> [Exercise requirements] No pictures go into the output, which should consist only of the lines from the first line of the data through the line with "centered, draw=black, fill=red!10]", copied exactly.

> [Materials provided]
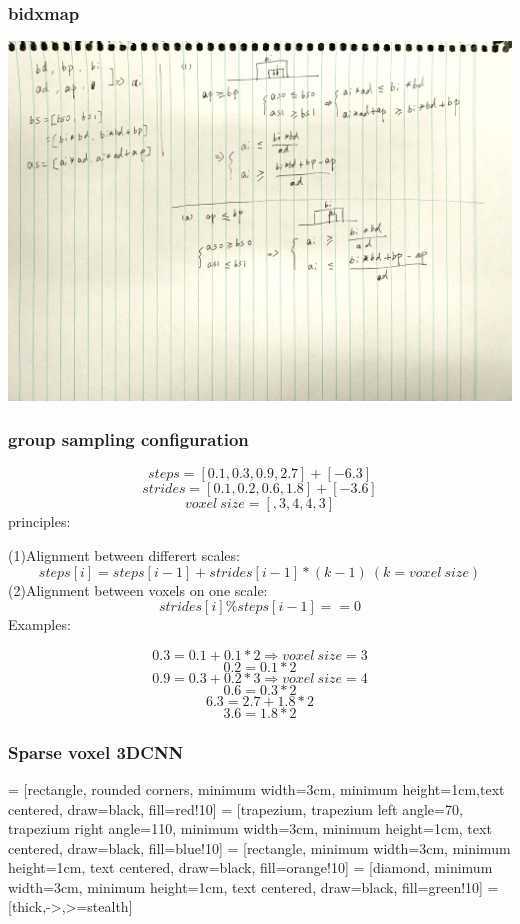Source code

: \documentclass{article}
\begin{document}
\subsubsection{bidxmap}
\includegraphics[width=\textheight]{theory/bxmap.png}

\subsubsection{group sampling configuration}
$$ steps = [0.1,0.3,0.9,2.7] + [-6.3]$$
$$ strides = [0.1,0.2,0.6,1.8] + [-3.6] $$
$$ voxel\ size=[, 3, 4, 4, 3] $$
principles:\par
(1)Alignment between differert scales:
$$ steps[i] = steps[i-1]+strides[i-1]*(k-1)\  (k=voxel\ size) $$
(2)Alignment between voxels on one scale:
$$ strides[i] \% steps[i-1] == 0 $$
Examples:\par
$$ 0.3=0.1+0.1*2 \Rightarrow voxel\ size=3 $$
$$ 0.2=0.1*2 $$
$$ 0.9=0.3+0.2*3 \Rightarrow voxel\ size=4 $$ 
$$ 0.6=0.3*2 $$
$$$$
$$ 6.3=2.7+1.8*2 $$
$$ 3.6=1.8*2 $$

\subsubsection{Sparse voxel 3DCNN }
 = [rectangle, rounded corners, minimum width=3cm, minimum height=1cm,text centered, draw=black, fill=red!10]
 = [trapezium, trapezium left angle=70, trapezium right angle=110, minimum width=3cm, minimum height=1cm, text centered, draw=black, fill=blue!10]
 = [rectangle, minimum width=3cm, minimum height=1cm, text centered, draw=black, fill=orange!10]
 = [diamond, minimum width=3cm, minimum height=1cm, text centered, draw=black, fill=green!10]
 = [thick,->,>=stealth]
\end{document}
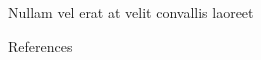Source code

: \documentclass[final]{beamer}
\newlength{\sepwidth}
\newlength{\colwidth}
\newcommand{\separatorcolumn}{\begin{column}{\sepwidth}\end{column}}
\begin{document}
\begin{frame}[t]
\begin{columns}[t]
\begin{column}{\colwidth}
\begin{block}{Nullam vel erat at velit convallis laoreet}
  \end{block}

  \begin{block}{References}

    \nocite{*}
    \footnotesize{}

  \end{block}

\end{column}

\separatorcolumn
\end{columns}
\end{frame}
\end{document}
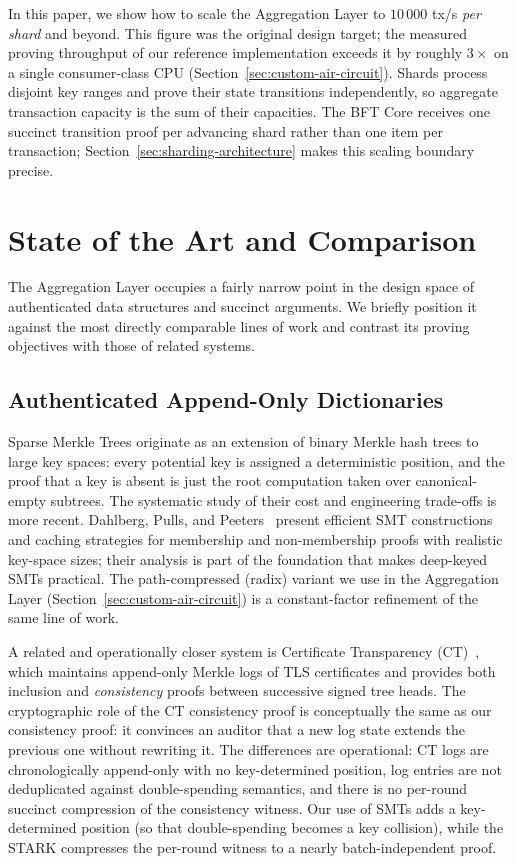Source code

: \documentclass[twocolumn]{article}
\begin{document}
In this paper, we show how to scale the Aggregation Layer to $10\,000$ tx/s \emph{per shard} and beyond. This figure was the original design target; the measured proving throughput of our reference implementation exceeds it by roughly $3\times$ on a single consumer-class CPU (Section~\ref{sec:custom-air-circuit}). Shards process disjoint key ranges and prove their state transitions independently, so aggregate transaction capacity is the sum of their capacities. The BFT Core receives one succinct transition proof per advancing shard rather than one item per transaction; Section~\ref{sec:sharding-architecture} makes this scaling boundary precise.


\section{State of the Art and Comparison}
\label{sec:sota}

The Aggregation Layer occupies a fairly narrow point in the design space of authenticated data structures and succinct arguments. We briefly position it against the most directly comparable lines of work and contrast its proving objectives with those of related systems.

\subsection{Authenticated Append-Only Dictionaries}

Sparse Merkle Trees originate as an extension of binary Merkle hash trees to large key spaces: every potential key is assigned a deterministic position, and the proof that a key is absent is just the root computation taken over canonical-empty subtrees. The systematic study of their cost and engineering trade-offs is more recent. Dahlberg, Pulls, and Peeters~\cite{dahlberg2016smt} present efficient SMT constructions and caching strategies for membership and non-membership proofs with realistic key-space sizes; their analysis is part of the foundation that makes deep-keyed SMTs practical. The path-compressed (radix) variant we use in the Aggregation Layer (Section~\ref{sec:custom-air-circuit}) is a constant-factor refinement of the same line of work.

A related and operationally closer system is Certificate Transparency (CT)~\cite{rfc6962}, which maintains append-only Merkle logs of TLS certificates and provides both inclusion and \emph{consistency} proofs between successive signed tree heads. The cryptographic role of the CT consistency proof is conceptually the same as our consistency proof: it convinces an auditor that a new log state extends the previous one without rewriting it. The differences are operational: CT logs are chronologically append-only with no key-determined position, log entries are not deduplicated against double-spending semantics, and there is no per-round succinct compression of the consistency witness. Our use of SMTs adds a key-determined position (so that double-spending becomes a key collision), while the STARK compresses the per-round witness to a nearly batch-independent proof.
\end{document}
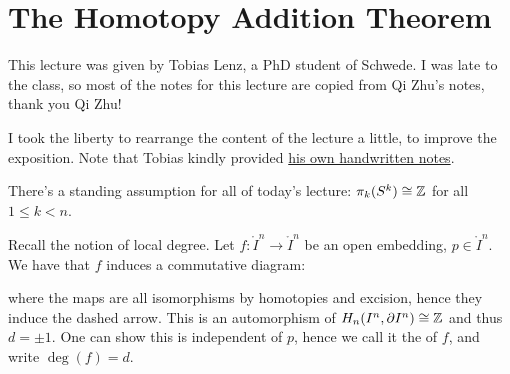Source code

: 
\section{The Homotopy Addition Theorem}


This lecture was given by Tobias Lenz, a PhD student of Schwede. I was late to the class, so most of the notes for this lecture are copied from Qi Zhu's notes, thank you Qi Zhu!

\begin{warning}
I took the liberty to rearrange the content of the lecture a little, to improve the exposition. Note that Tobias kindly provided \href{https://uni-bonn.sciebo.de/s/OcE4uI7eVAPzhXg}{his own handwritten notes}.
\end{warning}

\begin{remark}
There's a standing assumption for all of today's lecture: $\pi_k(S^k)\cong{\mathbb Z}$ for all $1\leq k<n$.
\end{remark}

Recall the notion of local degree. Let $f:\ring I^n\to\ring I^n $ be an open embedding, $p\in\ring I^n$. We have that $f$ induces a commutative diagram:
\begin{center}
\end{center}
where the maps are all isomorphisms by homotopies and excision, hence they induce the dashed arrow. This is an automorphism of $H_n(I^n,\partial I^n)\cong{\mathbb Z}$ and thus $d=\pm1$. One can show this is independent of $p$, hence we call it the  of $f$, and write $\deg(f)=d$.

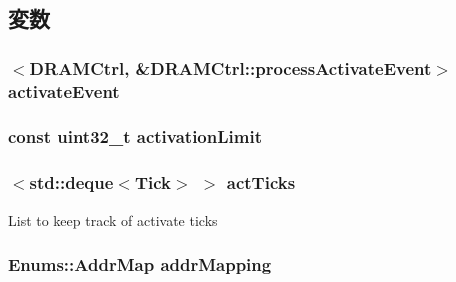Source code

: \subsection{変数}
\hypertarget{classDRAMCtrl_ad15dbdabb028b909655b32ab9e322e50}{
\subsubsection[{activateEvent}]{$<${\bf DRAMCtrl}, \&DRAMCtrl::processActivateEvent$>$ {\bf activateEvent}}}
\label{classDRAMCtrl_ad15dbdabb028b909655b32ab9e322e50}
\hypertarget{classDRAMCtrl_aba56ec7c49633bf73f29b24ff6a18b38}{
\subsubsection[{activationLimit}]{\setlength{\rightskip}{0pt plus 5cm}const {\bf uint32\_\-t} {\bf activationLimit}}}
\label{classDRAMCtrl_aba56ec7c49633bf73f29b24ff6a18b38}
\hypertarget{classDRAMCtrl_a4a4e224ac2ca35b6d47a3ff850e1ff3e}{
\subsubsection[{actTicks}]{$<${\bf std::deque}$<${\bf Tick}$>$ $>$ {\bf actTicks}}}
\label{classDRAMCtrl_a4a4e224ac2ca35b6d47a3ff850e1ff3e}
List to keep track of activate ticks \hypertarget{classDRAMCtrl_a39c22fc32946a97479fd50b6d4db1ed0}{
\subsubsection[{addrMapping}]{\setlength{\rightskip}{0pt plus 5cm}Enums::AddrMap {\bf addrMapping}}}
\label{classDRAMCtrl_a39c22fc32946a97479fd50b6d4db1ed0}
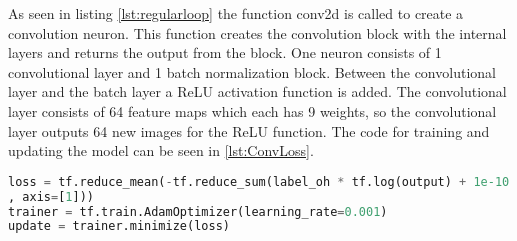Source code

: As seen in listing \ref{lst:regularloop} the function conv2d is called to create a convolution neuron. This function creates the convolution block with the internal layers and returns the output from the block. One neuron consists of 1 convolutional layer and 1 batch normalization block. Between the convolutional layer and the batch layer a ReLU activation function is added. The convolutional layer consists of 64 feature maps which each has 9 weights, so the convolutional layer outputs 64 new images for the ReLU function. The code for training and updating the model can be seen in \ref{lst:ConvLoss}.

\begin{lstlisting}[language=Python, label=lst:ConvLoss, caption= Implementation of learning rate type ADAM]
loss = tf.reduce_mean(-tf.reduce_sum(label_oh * tf.log(output) + 1e-10
, axis=[1]))
trainer = tf.train.AdamOptimizer(learning_rate=0.001)
update = trainer.minimize(loss)
\end{lstlisting}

> [Response]
Source code

: \documentclass{article}
\begin{document}
\subsubsection{bidxmap}
\includegraphics[width=\textheight]{theory/bxmap.png}

\subsubsection{group sampling configuration}
$$ steps = [0.1,0.3,0.9,2.7] + [-6.3]$$
$$ strides = [0.1,0.2,0.6,1.8] + [-3.6] $$
$$ voxel\ size=[, 3, 4, 4, 3] $$
principles:\par
(1)Alignment between differert scales:
$$ steps[i] = steps[i-1]+strides[i-1]*(k-1)\  (k=voxel\ size) $$
(2)Alignment between voxels on one scale:
$$ strides[i] \% steps[i-1] == 0 $$
Examples:\par
$$ 0.3=0.1+0.1*2 \Rightarrow voxel\ size=3 $$
$$ 0.2=0.1*2 $$
$$ 0.9=0.3+0.2*3 \Rightarrow voxel\ size=4 $$ 
$$ 0.6=0.3*2 $$
$$$$
$$ 6.3=2.7+1.8*2 $$
$$ 3.6=1.8*2 $$

\subsubsection{Sparse voxel 3DCNN }
 = [rectangle, rounded corners, minimum width=3cm, minimum height=1cm,text centered, draw=black, fill=red!10]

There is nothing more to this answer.